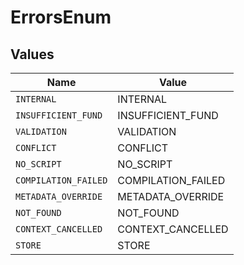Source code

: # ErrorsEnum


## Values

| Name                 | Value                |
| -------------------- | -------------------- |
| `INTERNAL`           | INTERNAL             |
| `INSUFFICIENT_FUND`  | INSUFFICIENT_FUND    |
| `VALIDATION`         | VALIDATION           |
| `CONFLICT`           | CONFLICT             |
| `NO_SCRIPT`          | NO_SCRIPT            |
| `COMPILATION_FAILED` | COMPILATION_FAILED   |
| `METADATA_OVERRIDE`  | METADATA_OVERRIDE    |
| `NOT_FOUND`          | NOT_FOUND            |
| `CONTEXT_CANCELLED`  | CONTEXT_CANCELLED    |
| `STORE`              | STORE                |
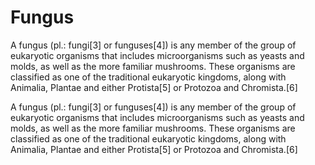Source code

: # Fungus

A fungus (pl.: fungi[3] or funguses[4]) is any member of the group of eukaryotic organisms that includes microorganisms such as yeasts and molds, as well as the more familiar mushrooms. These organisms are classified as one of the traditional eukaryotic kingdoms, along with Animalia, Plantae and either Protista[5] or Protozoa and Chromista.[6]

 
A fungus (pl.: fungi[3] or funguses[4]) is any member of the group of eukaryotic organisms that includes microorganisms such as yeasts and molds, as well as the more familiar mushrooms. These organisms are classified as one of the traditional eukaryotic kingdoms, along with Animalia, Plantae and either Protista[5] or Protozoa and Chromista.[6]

⁂

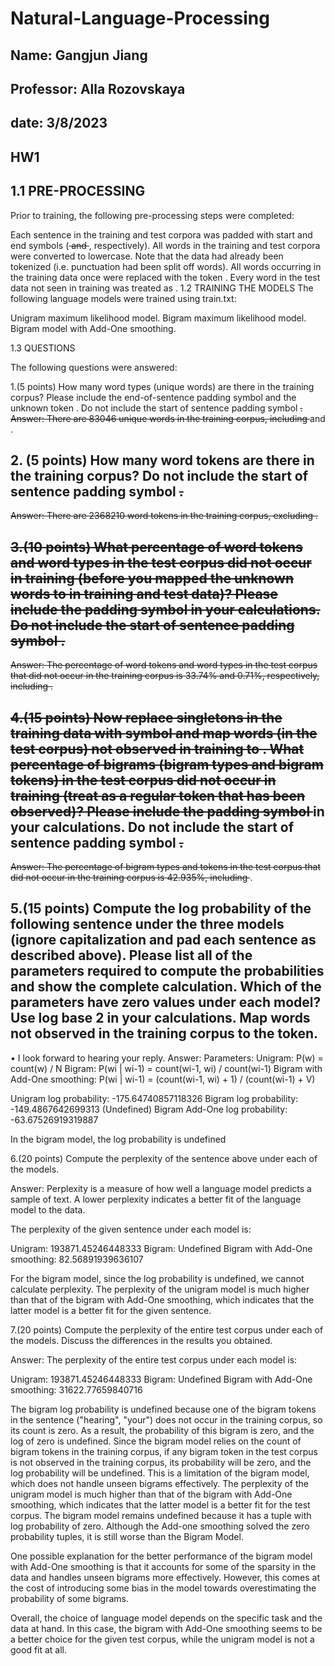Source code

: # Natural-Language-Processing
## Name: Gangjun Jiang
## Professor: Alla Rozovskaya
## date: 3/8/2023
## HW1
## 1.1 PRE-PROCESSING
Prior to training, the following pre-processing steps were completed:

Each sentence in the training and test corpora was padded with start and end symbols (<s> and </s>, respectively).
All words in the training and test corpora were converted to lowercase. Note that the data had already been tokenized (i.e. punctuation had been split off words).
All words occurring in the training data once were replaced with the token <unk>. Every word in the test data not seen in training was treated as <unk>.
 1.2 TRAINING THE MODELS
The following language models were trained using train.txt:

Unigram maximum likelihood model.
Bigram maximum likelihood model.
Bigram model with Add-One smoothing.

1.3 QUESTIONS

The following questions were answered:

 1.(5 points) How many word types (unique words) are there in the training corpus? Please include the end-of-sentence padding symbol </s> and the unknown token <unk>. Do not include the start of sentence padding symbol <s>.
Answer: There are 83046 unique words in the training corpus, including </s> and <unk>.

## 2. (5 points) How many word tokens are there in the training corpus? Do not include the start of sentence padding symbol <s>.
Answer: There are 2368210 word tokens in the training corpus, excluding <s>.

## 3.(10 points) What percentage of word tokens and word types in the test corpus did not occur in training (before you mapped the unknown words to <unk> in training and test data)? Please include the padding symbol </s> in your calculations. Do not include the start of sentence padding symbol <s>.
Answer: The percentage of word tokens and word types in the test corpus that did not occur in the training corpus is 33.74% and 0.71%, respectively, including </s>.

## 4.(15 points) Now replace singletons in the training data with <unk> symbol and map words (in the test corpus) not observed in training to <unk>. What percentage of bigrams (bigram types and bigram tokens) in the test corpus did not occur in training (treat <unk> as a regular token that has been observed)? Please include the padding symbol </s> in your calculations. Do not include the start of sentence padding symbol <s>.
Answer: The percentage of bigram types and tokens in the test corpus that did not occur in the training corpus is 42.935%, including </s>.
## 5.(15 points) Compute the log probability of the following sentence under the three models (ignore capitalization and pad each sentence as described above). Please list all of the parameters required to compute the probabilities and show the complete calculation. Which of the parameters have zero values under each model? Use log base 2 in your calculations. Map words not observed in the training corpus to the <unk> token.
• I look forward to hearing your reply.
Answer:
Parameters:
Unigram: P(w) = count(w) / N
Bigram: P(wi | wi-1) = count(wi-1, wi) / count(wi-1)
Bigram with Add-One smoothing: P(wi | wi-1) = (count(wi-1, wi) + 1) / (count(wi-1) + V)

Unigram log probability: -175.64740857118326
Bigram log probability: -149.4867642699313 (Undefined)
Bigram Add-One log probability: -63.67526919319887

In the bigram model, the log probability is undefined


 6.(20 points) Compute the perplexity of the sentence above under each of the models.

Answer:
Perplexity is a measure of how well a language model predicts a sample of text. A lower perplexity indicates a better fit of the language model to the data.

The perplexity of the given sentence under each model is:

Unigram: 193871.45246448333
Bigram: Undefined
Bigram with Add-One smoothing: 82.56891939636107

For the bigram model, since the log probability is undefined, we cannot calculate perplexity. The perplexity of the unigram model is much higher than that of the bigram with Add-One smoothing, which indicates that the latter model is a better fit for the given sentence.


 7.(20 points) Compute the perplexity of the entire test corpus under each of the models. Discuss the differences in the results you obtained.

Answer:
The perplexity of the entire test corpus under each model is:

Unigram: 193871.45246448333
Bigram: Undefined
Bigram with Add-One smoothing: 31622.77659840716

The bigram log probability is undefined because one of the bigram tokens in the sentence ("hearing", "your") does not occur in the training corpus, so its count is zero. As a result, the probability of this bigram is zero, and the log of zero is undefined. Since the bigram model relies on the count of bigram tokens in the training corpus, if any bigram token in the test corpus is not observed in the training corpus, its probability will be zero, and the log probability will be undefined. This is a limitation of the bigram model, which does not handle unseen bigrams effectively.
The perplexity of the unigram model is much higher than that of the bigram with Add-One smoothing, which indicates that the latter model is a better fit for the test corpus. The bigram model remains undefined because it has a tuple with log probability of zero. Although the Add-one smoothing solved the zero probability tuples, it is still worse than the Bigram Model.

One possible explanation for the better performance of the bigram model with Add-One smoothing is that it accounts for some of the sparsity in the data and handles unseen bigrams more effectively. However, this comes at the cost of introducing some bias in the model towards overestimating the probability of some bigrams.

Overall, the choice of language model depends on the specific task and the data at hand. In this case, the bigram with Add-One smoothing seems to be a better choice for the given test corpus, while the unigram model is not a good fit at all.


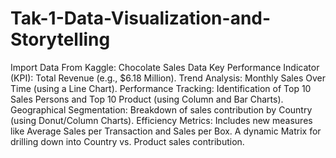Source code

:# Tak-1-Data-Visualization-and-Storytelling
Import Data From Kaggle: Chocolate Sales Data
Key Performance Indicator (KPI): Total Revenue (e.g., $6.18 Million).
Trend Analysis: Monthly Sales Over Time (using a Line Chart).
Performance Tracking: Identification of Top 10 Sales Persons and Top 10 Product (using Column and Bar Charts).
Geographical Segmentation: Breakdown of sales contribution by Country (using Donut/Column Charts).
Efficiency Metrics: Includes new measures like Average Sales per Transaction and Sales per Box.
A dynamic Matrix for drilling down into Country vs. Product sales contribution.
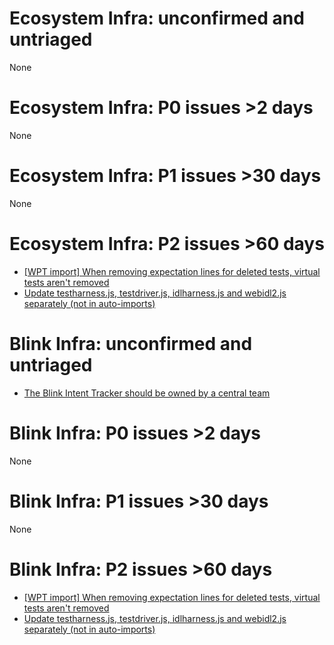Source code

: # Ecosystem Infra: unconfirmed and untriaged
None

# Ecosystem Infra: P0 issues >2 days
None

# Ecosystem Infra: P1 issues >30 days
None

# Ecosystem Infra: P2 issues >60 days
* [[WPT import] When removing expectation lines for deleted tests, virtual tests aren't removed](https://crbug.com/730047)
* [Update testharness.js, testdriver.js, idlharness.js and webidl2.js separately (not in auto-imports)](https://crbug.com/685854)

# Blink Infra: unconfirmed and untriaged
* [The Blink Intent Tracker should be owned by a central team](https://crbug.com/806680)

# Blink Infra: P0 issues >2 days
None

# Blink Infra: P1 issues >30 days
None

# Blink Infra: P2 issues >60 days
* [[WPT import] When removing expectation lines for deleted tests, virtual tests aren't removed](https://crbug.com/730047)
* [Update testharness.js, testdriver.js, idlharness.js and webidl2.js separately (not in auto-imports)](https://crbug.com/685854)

⁂

**Requirement:** Report only how many lines in the entries contain "issues".

**The completed task:** 6